George A Romero
Born: February 4 1940
Where: New York, USA
The innovative horror director is credited with helping start the new wave of chillers with his cult hit Night of the Living Dead.
As a teenager he made short 8mm films and during shooting of The Man From Meteor in 1954 was arrested by police for lobbing a blazing dummy off a building.
After studying art and theatre design at Pittsburgh's Carnegie Mellon University he stayed on in the city and formed The Latent Image production company.
Chipping in $10,000 apiece, he and his friends produced what was to become one of the most acclaimed horror films of the genre.

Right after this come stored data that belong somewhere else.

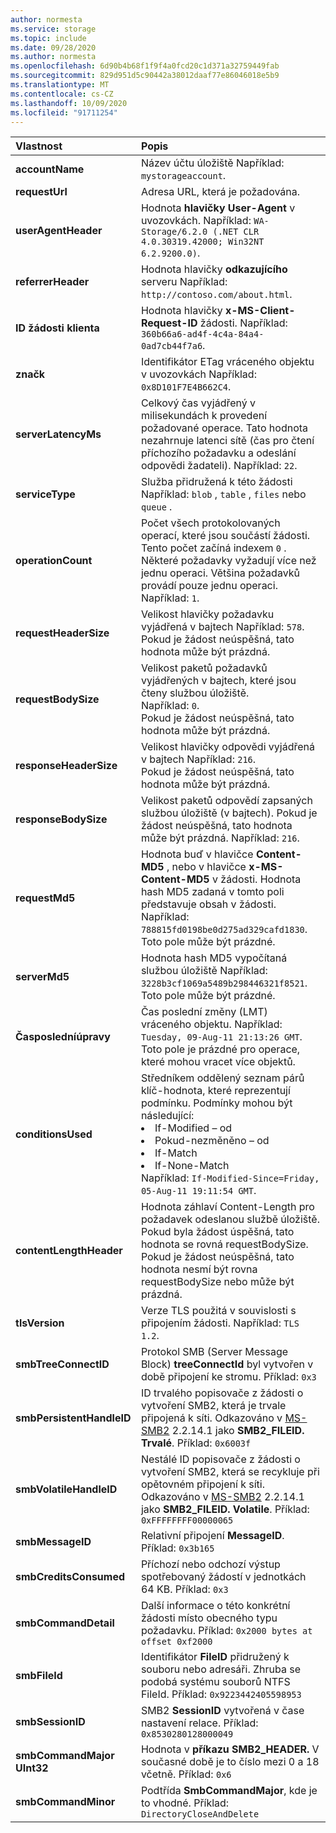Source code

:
 ```yaml
---
author: normesta
ms.service: storage
ms.topic: include
ms.date: 09/28/2020
ms.author: normesta
ms.openlocfilehash: 6d90b4b68f1f9f4a0fcd20c1d371a32759449fab
ms.sourcegitcommit: 829d951d5c90442a38012daaf77e86046018e5b9
ms.translationtype: MT
ms.contentlocale: cs-CZ
ms.lasthandoff: 10/09/2020
ms.locfileid: "91711254"
---
```

| Vlastnost | Popis |
|:--- |:---|
|**accountName** | Název účtu úložiště Například: `mystorageaccount`.  |
|**requestUrl** | Adresa URL, která je požadována. |
|**userAgentHeader** | Hodnota **hlavičky User-Agent** v uvozovkách. Například: `WA-Storage/6.2.0 (.NET CLR 4.0.30319.42000; Win32NT 6.2.9200.0)`.|
|**referrerHeader** | Hodnota hlavičky **odkazujícího** serveru Například: `http://contoso.com/about.html`.|
|**ID žádosti klienta** | Hodnota hlavičky **x-MS-Client-Request-ID** žádosti. Například: `360b66a6-ad4f-4c4a-84a4-0ad7cb44f7a6`. |
|**značk** | Identifikátor ETag vráceného objektu v uvozovkách Například: `0x8D101F7E4B662C4`.  |
|**serverLatencyMs** | Celkový čas vyjádřený v milisekundách k provedení požadované operace. Tato hodnota nezahrnuje latenci sítě (čas pro čtení příchozího požadavku a odeslání odpovědi žadateli). Například: `22`. |
|**serviceType** | Služba přidružená k této žádosti Například: `blob` , `table` , `files` nebo `queue` . |
|**operationCount** | Počet všech protokolovaných operací, které jsou součástí žádosti. Tento počet začíná indexem `0` . Některé požadavky vyžadují více než jednu operaci. Většina požadavků provádí pouze jednu operaci. Například: `1`. |
|**requestHeaderSize** | Velikost hlavičky požadavku vyjádřená v bajtech Například: `578`. <br>Pokud je žádost neúspěšná, tato hodnota může být prázdná. |
|**requestBodySize** | Velikost paketů požadavků vyjádřených v bajtech, které jsou čteny službou úložiště. <br> Například: `0`. <br>Pokud je žádost neúspěšná, tato hodnota může být prázdná.  |
|**responseHeaderSize** | Velikost hlavičky odpovědi vyjádřená v bajtech Například: `216`. <br>Pokud je žádost neúspěšná, tato hodnota může být prázdná.  |
|**responseBodySize** | Velikost paketů odpovědí zapsaných službou úložiště (v bajtech). Pokud je žádost neúspěšná, tato hodnota může být prázdná. Například: `216`.  |
|**requestMd5** | Hodnota buď v hlavičce **Content-MD5** , nebo v hlavičce **x-MS-Content-MD5** v žádosti. Hodnota hash MD5 zadaná v tomto poli představuje obsah v žádosti. Například: `788815fd0198be0d275ad329cafd1830`. <br>Toto pole může být prázdné.  |
|**serverMd5** | Hodnota hash MD5 vypočítaná službou úložiště Například: `3228b3cf1069a5489b298446321f8521`. <br>Toto pole může být prázdné.  |
|**Časposledníúpravy** | Čas poslední změny (LMT) vráceného objektu.  Například: `Tuesday, 09-Aug-11 21:13:26 GMT`. <br>Toto pole je prázdné pro operace, které mohou vracet více objektů. |
|**conditionsUsed** | Středníkem oddělený seznam párů klíč-hodnota, které reprezentují podmínku. Podmínky mohou být následující: <li> If-Modified – od <li> Pokud-nezměněno – od <li> If-Match <li> If-None-Match  <br> Například: `If-Modified-Since=Friday, 05-Aug-11 19:11:54 GMT`. |
|**contentLengthHeader** | Hodnota záhlaví Content-Length pro požadavek odeslanou službě úložiště. Pokud byla žádost úspěšná, tato hodnota se rovná requestBodySize. Pokud je žádost neúspěšná, tato hodnota nesmí být rovna requestBodySize nebo může být prázdná. |
|**tlsVersion** | Verze TLS použitá v souvislosti s připojením žádosti. Například: `TLS 1.2`. |
|**smbTreeConnectID** | Protokol SMB (Server Message Block) **treeConnectId** byl vytvořen v době připojení ke stromu. Příklad: `0x3` |
|**smbPersistentHandleID** | ID trvalého popisovače z žádosti o vytvoření SMB2, která je trvale připojená k síti.  Odkazováno v [MS-SMB2](https://docs.microsoft.com/openspecs/windows_protocols/ms-smb2/f1d9b40d-e335-45fc-9d0b-199a31ede4c3) 2.2.14.1 jako **SMB2_FILEID. Trvalé**. Příklad: `0x6003f` |
|**smbVolatileHandleID** | Nestálé ID popisovače z žádosti o vytvoření SMB2, která se recykluje při opětovném připojení k síti.  Odkazováno v [MS-SMB2](https://docs.microsoft.com/openspecs/windows_protocols/ms-smb2/f1d9b40d-e335-45fc-9d0b-199a31ede4c3) 2.2.14.1 jako **SMB2_FILEID. Volatile**. Příklad: `0xFFFFFFFF00000065` |
|**smbMessageID** | Relativní připojení **MessageID**. Příklad: `0x3b165` |
|**smbCreditsConsumed** | Příchozí nebo odchozí výstup spotřebovaný žádostí v jednotkách 64 KB. Příklad: `0x3` |
|**smbCommandDetail** | Další informace o této konkrétní žádosti místo obecného typu požadavku. Příklad: `0x2000 bytes at offset 0xf2000` |
|**smbFileId** | Identifikátor **FileID** přidružený k souboru nebo adresáři.  Zhruba se podobá systému souborů NTFS FileId. Příklad: `0x9223442405598953` |
|**smbSessionID** | SMB2 **SessionID** vytvořená v čase nastavení relace. Příklad: `0x8530280128000049` |
|**smbCommandMajor UInt32** | Hodnota v **příkazu SMB2_HEADER.** V současné době je to číslo mezi 0 a 18 včetně. Příklad: `0x6` |
|**smbCommandMinor** | Podtřída **SmbCommandMajor**, kde je to vhodné. Příklad: `DirectoryCloseAndDelete` |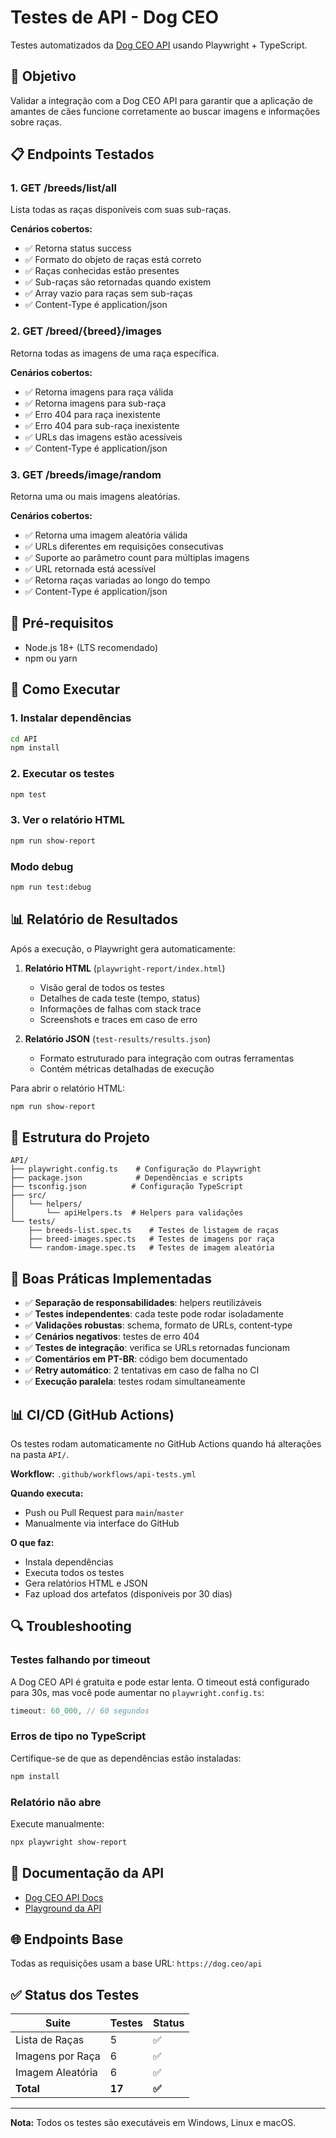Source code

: # Testes de API - Dog CEO

Testes automatizados da [Dog CEO API](https://dog.ceo/dog-api/) usando Playwright + TypeScript.

## 🎯 Objetivo

Validar a integração com a Dog CEO API para garantir que a aplicação de amantes de cães funcione corretamente ao buscar imagens e informações sobre raças.

## 📋 Endpoints Testados

### 1. GET /breeds/list/all
Lista todas as raças disponíveis com suas sub-raças.

**Cenários cobertos:**
- ✅ Retorna status success
- ✅ Formato do objeto de raças está correto
- ✅ Raças conhecidas estão presentes
- ✅ Sub-raças são retornadas quando existem
- ✅ Array vazio para raças sem sub-raças
- ✅ Content-Type é application/json

### 2. GET /breed/{breed}/images
Retorna todas as imagens de uma raça específica.

**Cenários cobertos:**
- ✅ Retorna imagens para raça válida
- ✅ Retorna imagens para sub-raça
- ✅ Erro 404 para raça inexistente
- ✅ Erro 404 para sub-raça inexistente
- ✅ URLs das imagens estão acessíveis
- ✅ Content-Type é application/json

### 3. GET /breeds/image/random
Retorna uma ou mais imagens aleatórias.

**Cenários cobertos:**
- ✅ Retorna uma imagem aleatória válida
- ✅ URLs diferentes em requisições consecutivas
- ✅ Suporte ao parâmetro count para múltiplas imagens
- ✅ URL retornada está acessível
- ✅ Retorna raças variadas ao longo do tempo
- ✅ Content-Type é application/json

## 🔧 Pré-requisitos

- Node.js 18+ (LTS recomendado)
- npm ou yarn

## 🚀 Como Executar

### 1. Instalar dependências
```bash
cd API
npm install
```

### 2. Executar os testes
```bash
npm test
```

### 3. Ver o relatório HTML
```bash
npm run show-report
```

### Modo debug
```bash
npm run test:debug
```

## 📊 Relatório de Resultados

Após a execução, o Playwright gera automaticamente:

1. **Relatório HTML** (`playwright-report/index.html`)
   - Visão geral de todos os testes
   - Detalhes de cada teste (tempo, status)
   - Informações de falhas com stack trace
   - Screenshots e traces em caso de erro

2. **Relatório JSON** (`test-results/results.json`)
   - Formato estruturado para integração com outras ferramentas
   - Contém métricas detalhadas de execução

Para abrir o relatório HTML:
```bash
npm run show-report
```

## 📁 Estrutura do Projeto

```
API/
├── playwright.config.ts    # Configuração do Playwright
├── package.json            # Dependências e scripts
├── tsconfig.json          # Configuração TypeScript
├── src/
│   └── helpers/
│       └── apiHelpers.ts  # Helpers para validações
└── tests/
    ├── breeds-list.spec.ts    # Testes de listagem de raças
    ├── breed-images.spec.ts   # Testes de imagens por raça
    └── random-image.spec.ts   # Testes de imagem aleatória
```

## 🧪 Boas Práticas Implementadas

- ✅ **Separação de responsabilidades**: helpers reutilizáveis
- ✅ **Testes independentes**: cada teste pode rodar isoladamente
- ✅ **Validações robustas**: schema, formato de URLs, content-type
- ✅ **Cenários negativos**: testes de erro 404
- ✅ **Testes de integração**: verifica se URLs retornadas funcionam
- ✅ **Comentários em PT-BR**: código bem documentado
- ✅ **Retry automático**: 2 tentativas em caso de falha no CI
- ✅ **Execução paralela**: testes rodam simultaneamente

## 📊 CI/CD (GitHub Actions)

Os testes rodam automaticamente no GitHub Actions quando há alterações na pasta `API/`.

**Workflow:** `.github/workflows/api-tests.yml`

**Quando executa:**
- Push ou Pull Request para `main`/`master`
- Manualmente via interface do GitHub

**O que faz:**
- Instala dependências
- Executa todos os testes
- Gera relatórios HTML e JSON
- Faz upload dos artefatos (disponíveis por 30 dias)

## 🔍 Troubleshooting

### Testes falhando por timeout
A Dog CEO API é gratuita e pode estar lenta. O timeout está configurado para 30s, mas você pode aumentar no `playwright.config.ts`:
```typescript
timeout: 60_000, // 60 segundos
```

### Erros de tipo no TypeScript
Certifique-se de que as dependências estão instaladas:
```bash
npm install
```

### Relatório não abre
Execute manualmente:
```bash
npx playwright show-report
```

## 📖 Documentação da API

- [Dog CEO API Docs](https://dog.ceo/dog-api/documentation)
- [Playground da API](https://dog.ceo/api/breeds/list/all)

## 🌐 Endpoints Base

Todas as requisições usam a base URL: `https://dog.ceo/api`

## ✅ Status dos Testes

| Suite | Testes | Status |
|-------|--------|--------|
| Lista de Raças | 5 | ✅ |
| Imagens por Raça | 6 | ✅ |
| Imagem Aleatória | 6 | ✅ |
| **Total** | **17** | **✅** |

---

**Nota:** Todos os testes são executáveis em Windows, Linux e macOS.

Shot in black and white, Night of the Living Dead - about flesh-eating zombies roaming the land - was made for around $100,000 in 1968 and became an enormous hit.
It even provoked an appalled Readers Digest to call for a national ban on grounds of taste.
His subsequent movies, including the Crazies in 1973 and Hungry Wives (where he met his future wife Christine Forrest) never matched up to their predecessor.
However, in 1979 Martin - about a teenager who is convinced he is a vampire - saw Romero back on gory form.
The same year NOTLD sequel Dawn of the Dead was praised as superior to the original, mixing horror and satire as the undead attack a shopping mall.
Knightriders was about a gang of motorcyclists living by a medieval code while Creepshow (featuring a Stephen King script) saw him happily returning to the horror genre.
In 1985, Day of the Dead was the weakest instalment in what was ostensibly a trilogy while Monkey Shines was hailed by Newsweek as a "white knuckle triumph".
He executive-produced the 1990 remake of Night of the Living Dead and went on to make revenge tale Bruiser.
In 2005, he added a fourth instalment to the zombie series with Land of the Dead, starring Dennis Hopper and Simon Baker.